TBDAdulting creeped up on me. It didn’t jump out at me or hit me in the face like a volleyball. I didn’t wake up one day married or as a mother thinking, “How did this happen? When did this happen? Why?” (Although I do find myself asking those questions from time to time, typically when I see an engagement announcement on Facebook or discover that someone from my childhood has brought their own tiny human into the world.)
I spent most of my life being painfully independent. I’ve worked since I was 15 (12 if you count babysitting), so I never really thought about employment as a badge of adulthood.
I had plenty of moments where I was holding my breath until payday, hoping I would be able to pay rent on time and going to the bar ordering water and hoping someone would offer to buy me a drink.
It wasn’t until I was 23, fresh out of college and working full time as an insurance agent that I had my, “Holy crap, I’m an adult” moment.
I was still living pretty strapped for cash. I was making $10 an hour and living alone for the first time in my life. I loved the independence of not having a roommate, but I hated not having anyone to split the bills with.
The best thing about having my apartment to myself was that it was mine! I never have been the type of person who likes having company over; when I lived with my parents or a roommate, it always felt awkward. Did my guest and I shut ourselves in my bedroom? Did we awkwardly stay in the common area? It was just not worth dealing with, for the most part. So, the first holiday season in my own place, I decided to have a Christmas party.
It was a noble idea, had I not been broke. I got busy assigning items for my guests to bring and shopping at the Dollar Tree for decorations and party favors.
And when I got paid the day before the party, I texted my boyfriend, “I got paid!
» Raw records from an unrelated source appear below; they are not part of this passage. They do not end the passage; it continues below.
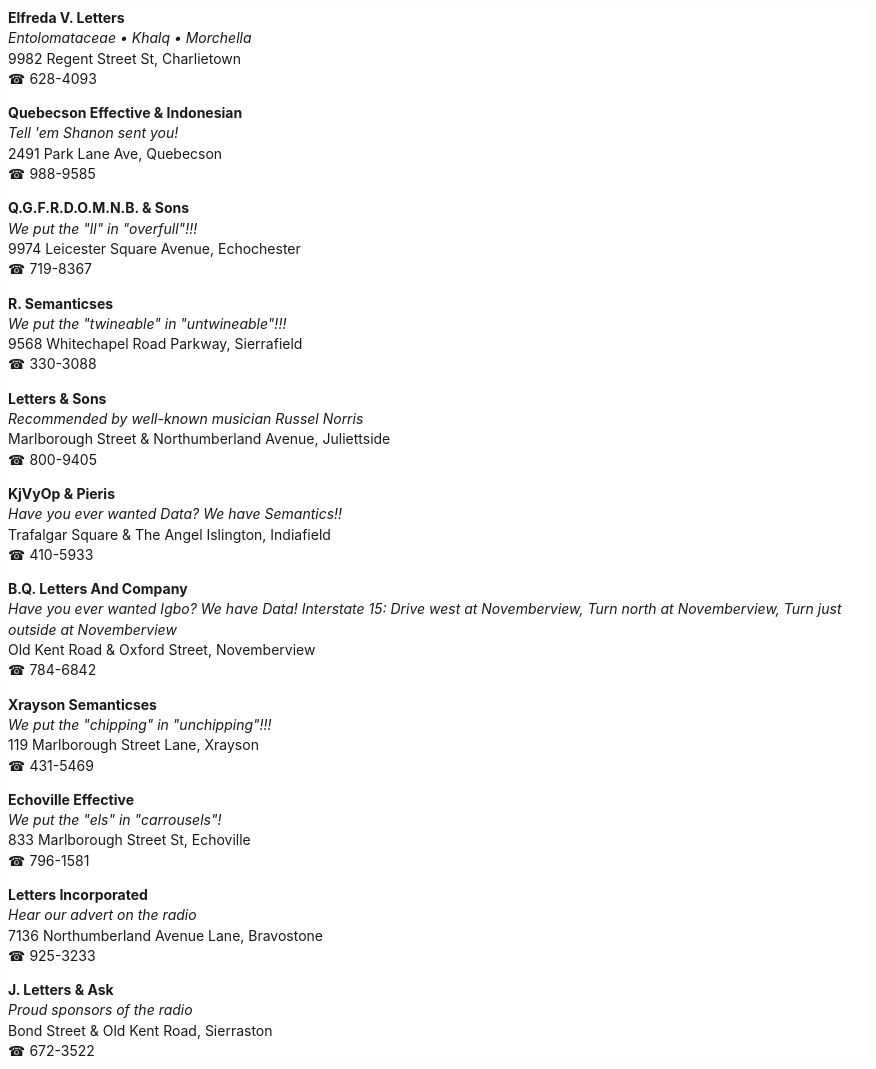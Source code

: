 **Elfreda V. Letters**  
_Entolomataceae • Khalq • Morchella_  
9982 Regent Street St, Charlietown  
☎ 628-4093

**Quebecson Effective & Indonesian**  
_Tell 'em Shanon sent you!_  
2491 Park Lane Ave, Quebecson  
☎ 988-9585

**Q.G.F.R.D.O.M.N.B. & Sons**  
_We put the "ll" in "overfull"!!!_  
9974 Leicester Square Avenue, Echochester  
☎ 719-8367

**R. Semanticses**  
_We put the "twineable" in "untwineable"!!!_  
9568 Whitechapel Road Parkway, Sierrafield  
☎ 330-3088

**Letters & Sons**  
_Recommended by well-known musician Russel Norris_  
Marlborough Street & Northumberland Avenue, Juliettside  
☎ 800-9405

**KjVyOp & Pieris**  
_Have you ever wanted Data? We have Semantics!!_  
Trafalgar Square & The Angel Islington, Indiafield  
☎ 410-5933

**B.Q. Letters And Company**  
_Have you ever wanted Igbo? We have Data! 
Interstate 15: Drive west at Novemberview, Turn north at Novemberview, Turn just outside at Novemberview_  
Old Kent Road & Oxford Street, Novemberview  
☎ 784-6842

**Xrayson Semanticses**  
_We put the "chipping" in "unchipping"!!!_  
119 Marlborough Street Lane, Xrayson  
☎ 431-5469

**Echoville Effective**  
_We put the "els" in "carrousels"!_  
833 Marlborough Street St, Echoville  
☎ 796-1581

**Letters Incorporated**  
_Hear our advert on the radio_  
7136 Northumberland Avenue Lane, Bravostone  
☎ 925-3233

**J. Letters & Ask**  
_Proud sponsors of the radio_  
Bond Street & Old Kent Road, Sierraston  
☎ 672-3522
I can buy cleaning supplies!”
That’s when it hit me… and I did the most millennial thing I could: I tweeted, “You know you’re an adult when you’re excited you got paid and can buy cleaning supplies.”
That was the moment I realized my priorities had changed. I used to get paid and think, “Yay, I can go out!” Now, payday meant scheduling my bill payments online, buying cleaning products, picking up groceries and wine (because who needs to pay $6 a glass at a restaurant when I could buy a decent bottle for $6?).
I also realized that when you grow up, things change, but they also stay the same.
No matter how old you get, you will find yourself looking up to the big kids — in my case, the “big kids” are Kerry Washington, Ava DuVernay and Viola Davis. No matter how old you get, you still want to go play with your friends but have to do your “homework” first. For me, nowadays, that means “finish tomorrow’s blog before happy hour.”
I still don’t know what the hell I’m doing most days.
Understanding that the question, “Who do you want to be when you grow up?” now means, “Who do you want to be right now?” is something you keep doing, no matter how old you get.
My becoming an adult wasn’t the first time I signed a lease alone, or when I negotiated my first brand-new car. It wasn’t when I got my own insurance, the first time I went home for the holidays and was a part of the adult conversations or even when I helped make the funeral arrangements for my grandmother’s funeral — it was all of those times. Plus the time I got excited about buying cleaning supplies, and about a thousand more, because it’s a constant realization.